- [PROBLEM REQUIREMENTS]
Report how many lines below contain the word "subsection", giving the number and no other words.

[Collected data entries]
────────

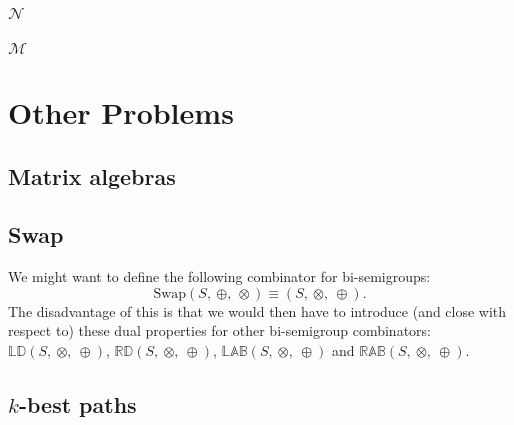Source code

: \documentclass[10pt]{report}
\newcommand{\propname}[1]{{\mathbb{#1}}}
\begin{document}
\subsection{$\mathcal{N}$} 






\subsection{$\mathcal{M}$} 






\chapter{Other Problems} 

\section{Matrix algebras}

\section{Swap}

We might want to define the following combinator for bi-semigroups:
\[ 
\mathrm{Swap}(S,\ \oplus,\ \otimes)   
   \equiv 
   (S,\ \otimes,\ \oplus). 
\] 
The disadvantage of this is that we would then have to introduce 
(and close with respect to) these dual properties for other bi-semigroup combinators: $\propname{LD}(S,\ \otimes,\ \oplus)$, $\propname{RD}(S,\ \otimes,\ \oplus)$, $\propname{LAB}(S,\ \otimes,\ \oplus)$ and $\propname{RAB}(S,\ \otimes,\ \oplus)$.

\section{$k$-best paths}


\end{document}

────────

- [ANSWER]
2